El Mercurio, 18/10/2009
Opinión

El auriga inmóvil

Lucas Sierra I..

Suele hablarse de las dos almas de la Concertación. Son dos almas divididas frente al Estado y al mercado a la hora de la distribución y redistribución de los bienes. ¿Quién debe tener el papel protagónico? Un alma enfatiza uno, la otra el otro.

A propósito de esta dualidad, le oí hace un tiempo a Leonidas Montes recordar ese famoso mito «Fedro», de Platón, sobre la condición humana y su alma. Esta se representa como un carro tirado por dos caballos. Uno es bueno, dócil y bonito. El otro es malo, chúcaro y feo. Es tarea del cochero, del auriga, controlarlos y acompasarlos.
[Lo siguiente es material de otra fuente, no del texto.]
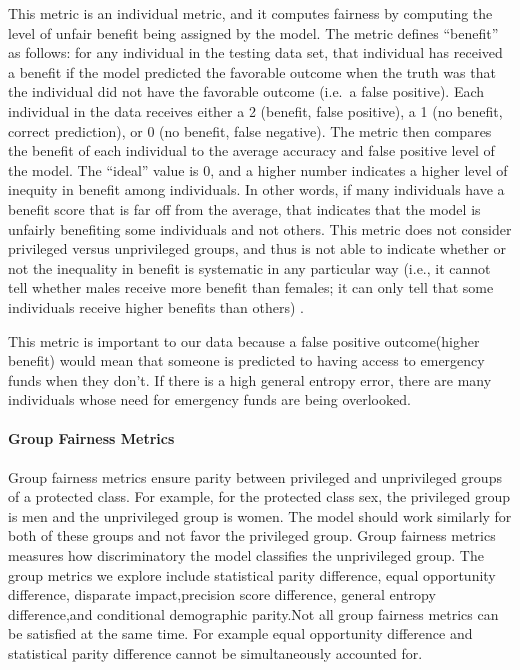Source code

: \documentclass[water,article,submit,moreauthors,pdftex]{mdpi}
\begin{document}
This metric is an individual metric, and it computes fairness by
computing the level of unfair benefit being assigned by the model. The
metric defines ``benefit'' as follows: for any individual in the testing
data set, that individual has received a benefit if the model predicted
the favorable outcome when the truth was that the individual did not
have the favorable outcome (i.e.~a false positive). Each individual in
the data receives either a 2 (benefit, false positive), a 1 (no benefit,
correct prediction), or 0 (no benefit, false negative). The metric then
compares the benefit of each individual to the average accuracy and
false positive level of the model. The ``ideal'' value is 0, and a
higher number indicates a higher level of inequity in benefit among
individuals. In other words, if many individuals have a benefit score
that is far off from the average, that indicates that the model is
unfairly benefiting some individuals and not others. This metric does
not consider privileged versus unprivileged groups, and thus is not able
to indicate whether or not the inequality in benefit is systematic in
any particular way (i.e., it cannot tell whether males receive more
benefit than females; it can only tell that some individuals receive
higher benefits than others)
\citep{caton2020fairness, kypraiou_what_2021}.

This metric is important to our data because a false positive
outcome(higher benefit) would mean that someone is predicted to having
access to emergency funds when they don't. If there is a high general
entropy error, there are many individuals whose need for emergency funds
are being overlooked.

\hypertarget{group-fairness-metrics}{%
\paragraph{Group Fairness Metrics}\label{group-fairness-metrics}}

Group fairness metrics ensure parity between privileged and unprivileged
groups of a protected class. For example, for the protected class sex,
the privileged group is men and the unprivileged group is women. The
model should work similarly for both of these groups and not favor the
privileged group. Group fairness metrics measures how discriminatory the
model classifies the unprivileged
group\citep{binns2020apparent, mehrabi2021survey, caton2020fairness}.
The group metrics we explore include statistical parity difference,
equal opportunity difference, disparate impact,precision score
difference, general entropy difference,and conditional demographic
parity.Not all group fairness metrics can be satisfied at the same time.
For example equal opportunity difference and statistical parity
difference cannot be simultaneously accounted
for\citep{kypraiou_what_2021}.
\end{document}
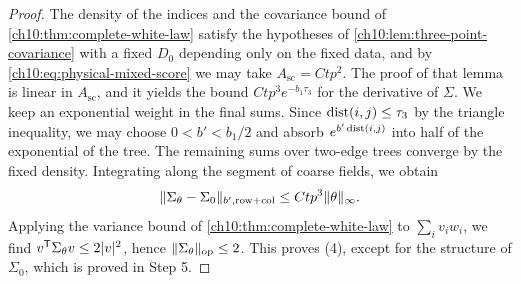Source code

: \begin{proof}
The density of the indices and the covariance bound of \cref{ch10:thm:complete-white-law} satisfy the hypotheses of \cref{ch10:lem:three-point-covariance} with a fixed $D_0$ depending only on the fixed data, and by \eqref{ch10:eq:physical-mixed-score} we may take $A_{\mathrm{sc}}=Ctp^2$. The proof of that lemma is linear in $A_{\mathrm{sc}}$, and it yields the bound $Ctp^3e^{-b_1\tau_3}$ for the derivative of $\Sigma$. We keep an exponential weight in the final sums. Since $\dist(i,j)\le\tau_3$ by the triangle inequality, we may choose $0<b'<b_1/2$ and absorb $e^{b'\dist(i,j)}$ into half of the exponential of the tree. The remaining sums over two-edge trees converge by the fixed density. Integrating along the segment of coarse fields, we obtain
\begin{equation}\label{ch10:eq:weighted-covariance-response}
 \norm{\Sigma_\theta-\Sigma_0}_{b',\mathrm{row+col}}\le Ctp^3\norm\theta_\infty.
\end{equation}
Applying the variance bound of \cref{ch10:thm:complete-white-law} to $\sum_iv_iw_i$, we find $v^{\mathsf T}\Sigma_\theta v\le2\abs v^2$, hence $\norm{\Sigma_\theta}_{\mathrm{op}}\le2$. This proves (4), except for the structure of $\Sigma_0$, which is proved in Step 5.


\end{proof}
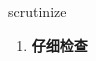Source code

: 
\begin{frame}
{\huge scrutinize}
\begin{center}
\begin{enumerate}\Large
  \item \textbf{仔细检查}
\end{enumerate}
\end{center}
\end{frame}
En la derecha también hay dos almas. Esta semana volvió a quedar en evidencia. Aquí la dualidad parece más complicada que en la Concertación. Después de todo, la de esta última no compromete cuestiones tan de principios como en la derecha. Ante la pregunta por más Estado o más mercado, se puede apelar a resultados, a experiencias mensurables, a criterios cuantificables. Hay aquí, por supuesto, cuestiones de principio envueltas, como el peso relativo entre individuo y colectividad, el valor del esfuerzo y la responsabilidad. Pero, junto a esto, se puede echar mano a un conjunto de datos que ayudan a racionalizar la discusión y acercar posiciones.

Pero las almas de la derecha están divididas sobre cuestiones básicamente normativas. No hay datos, magnitudes o cuantificación relevante que la auxilie. ¿Qué preferir: una cierta idea del embrión humano -harto ajena, por lo demás, a nuestra tradición constitucional y legislativa-, o la autonomía de las mujeres? ¿Cuán extensa, e intensamente, debe el Estado reconocer las decisiones de dos adultos a la luz de su orientación sexual? Sólo principios, normatividad pura y dura.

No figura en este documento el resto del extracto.